Yaklaşık 25 bin kişinin katılımıyla gerçekleştirilen yeni bir geniş çaplı çalışma, aşırı sıcak hava dalgalarına uzun süreli maruz kalmanın, düzenli sigara içme veya alkol tüketiminin vücut üzerindeki etkilerine benzer bir şekilde yaşlanma sürecini hızlandırabileceğini gösteriyor.
Araştırmalar, tekrarlayan sıcak hava dalgalarının vücudun biyolojik saatini öne alarak kronik sağlık sorunları riskini artırabileceğine işaret ediyor. Nature Climate Change dergisinde yayımlanan çalışma, 15 yıl boyunca 24.922 yetişkinin sağlık bilgilerini analiz etti. Araştırmacılar, sıcak hava dalgalarına maruz kalma süresinin artması ile biyolojik yaşın ilerlemesi arasında belirgin bir ilişki olduğunu tespit etti.
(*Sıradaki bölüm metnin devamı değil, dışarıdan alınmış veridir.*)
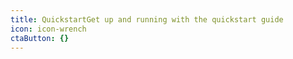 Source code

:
 ```yaml
---
title: QuickstartGet up and running with the quickstart guide
icon: icon-wrench
ctaButton: {}
---
```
Hemen fark edilmese de, aşırı sıcaklıklarla ilişkili bu yıpranma ve aşınma, düzenli olarak sigara kullanan veya alkol tüketen bireylerde görülen hasarı yansıtıyor gibi görünüyor. Elde edilen bulgular, özellikle uzun süre maruz kalındığında, sıcak hava dalgalarının sigara içmek veya alkol almak kadar yaşlanmaya neden olabileceğini ortaya koyuyor.
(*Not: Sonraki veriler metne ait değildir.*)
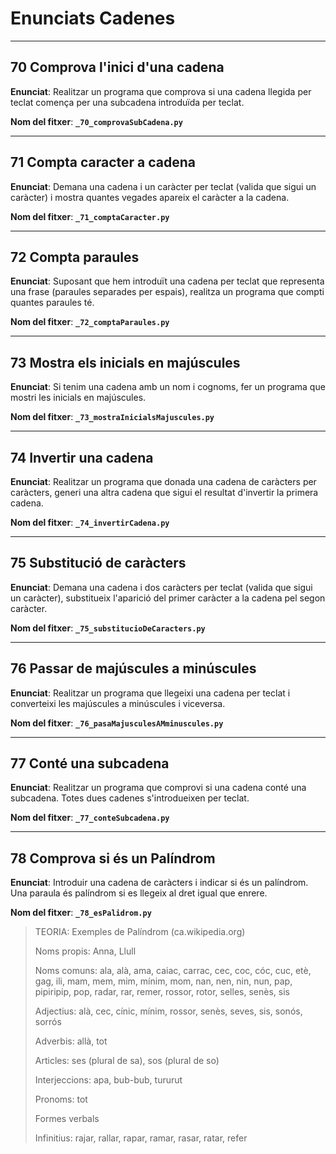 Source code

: # Enunciats Cadenes

<hr>

## **70** Comprova l'inici d'una cadena

**Enunciat**: Realitzar un programa que comprova si una cadena llegida per teclat comença per una subcadena introduïda per teclat.

**Nom del fitxer**: **```_70_comprovaSubCadena.py```**

<hr>

## **71** Compta caracter a cadena

**Enunciat**: Demana una cadena i un caràcter per teclat (valida que sigui un caràcter) i mostra quantes vegades apareix el caràcter a la cadena. 

**Nom del fitxer**: **```_71_comptaCaracter.py```**

<hr>

## **72** Compta paraules


**Enunciat**: Suposant que hem introduït una cadena per teclat que representa una frase (paraules separades per espais), realitza un programa que compti quantes paraules té. 

**Nom del fitxer**: **```_72_comptaParaules.py```**

<hr>

## **73** Mostra els inicials en majúscules

**Enunciat**: Si tenim una cadena amb un nom i cognoms, fer un programa que mostri les inicials en majúscules. 

**Nom del fitxer**: **```_73_mostraInicialsMajuscules.py```**

<hr>

## **74** Invertir una cadena

**Enunciat**: Realitzar un programa que donada una cadena de caràcters per caràcters, generi una altra cadena que sigui el resultat d'invertir la primera cadena.

**Nom del fitxer**: **```_74_invertirCadena.py```**

<hr>

## **75** Substitució de caràcters

**Enunciat**: Demana una cadena i dos caràcters per teclat (valida que sigui un caràcter), substitueix l'aparició del primer caràcter a la cadena pel segon caràcter. 

**Nom del fitxer**: **```_75_substitucioDeCaracters.py```**

<hr>

## **76** Passar de majúscules a minúscules

**Enunciat**: Realitzar un programa que llegeixi una cadena per teclat i converteixi les majúscules a minúscules i viceversa. 

**Nom del fitxer**: **```_76_pasaMajusculesAMminuscules.py```**

<hr>

## **77** Conté una subcadena

**Enunciat**: Realitzar un programa que comprovi si una cadena conté una subcadena. Totes dues cadenes s'introdueixen per teclat.

**Nom del fitxer**: **```_77_conteSubcadena.py```**

<hr>

## **78** Comprova si és un Palíndrom

**Enunciat**: Introduir una cadena de caràcters i indicar si és un palíndrom. Una paraula és palíndrom si es llegeix al dret igual que enrere. 

**Nom del fitxer**: **```_78_esPalidrom.py```**


> TEORIA:  Exemples de Palíndrom (ca.wikipedia.org)
>
> Noms propis:   Anna, Llull
>
> Noms comuns:   ala, alà, ama, caiac, carrac, cec, coc, cóc, cuc, etè, gag, ili, mam, mem, mim, mínim, mom, nan, nen, nin, nun, pap, pipiripip, pop, radar, rar, remer, rossor, rotor, selles, senès, sis
>
> Adjectius:     alà, cec, cínic, mínim, rossor, senès, seves, sis, sonós, sorrós
>
> Adverbis:      allà, tot
>
> Articles:      ses (plural de sa), sos (plural de so)
>
> Interjeccions: apa, bub-bub, tururut
>
> Pronoms:       tot
>
> Formes verbals
>
> Infinitius:    rajar, rallar, rapar, ramar, rasar, ratar, refer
Çalışmada 2008 ile 2022 yılları arasındaki sağlık kayıtları incelendi. Tayvan, bu dönemde yaklaşık 30 sıcak hava dalgası yaşadı. Çalışmada sıcak hava dalgası, birkaç gün boyunca devam eden anormal derecede yüksek sıcaklık dönemleri olarak tanımlandı. Katılımcılar, karaciğer, böbrek ve akciğer fonksiyonlarının yanı sıra kan basıncı ve inflamasyon belirteçlerini değerlendiren çeşitli tıbbi testlerden geçirildi. Araştırmacılar, bu verileri kullanarak, kronolojik yaşa kıyasla vücudun nasıl çalıştığını gösteren, her bir kişinin biyolojik yaşını tahmin etmek için kullandı.
Araştırma ekibi, ikamet verilerini kullanarak, her katılımcının sağlık muayenesinden önceki iki yıl içinde maruz kaldığı olası ısı miktarını hesapladı. Elde edilen sonuçlar, her 1,3 santigrat derece ek ısıya maruz kalmanın, bir kişinin biyolojik yaşına yaklaşık 0,023 ila 0,031 yıl eklediğini gösterdi.
Hong Kong Üniversitesi’nde çevre epidemiyoloğu olan başyazar Cui Guo, bu rakamlar tek tek bakıldığında küçük görünse de, bu etkilerin nüfus genelinde ve zaman içinde değerlendirildiğinde önemli sonuçlar doğurabileceğini belirtti.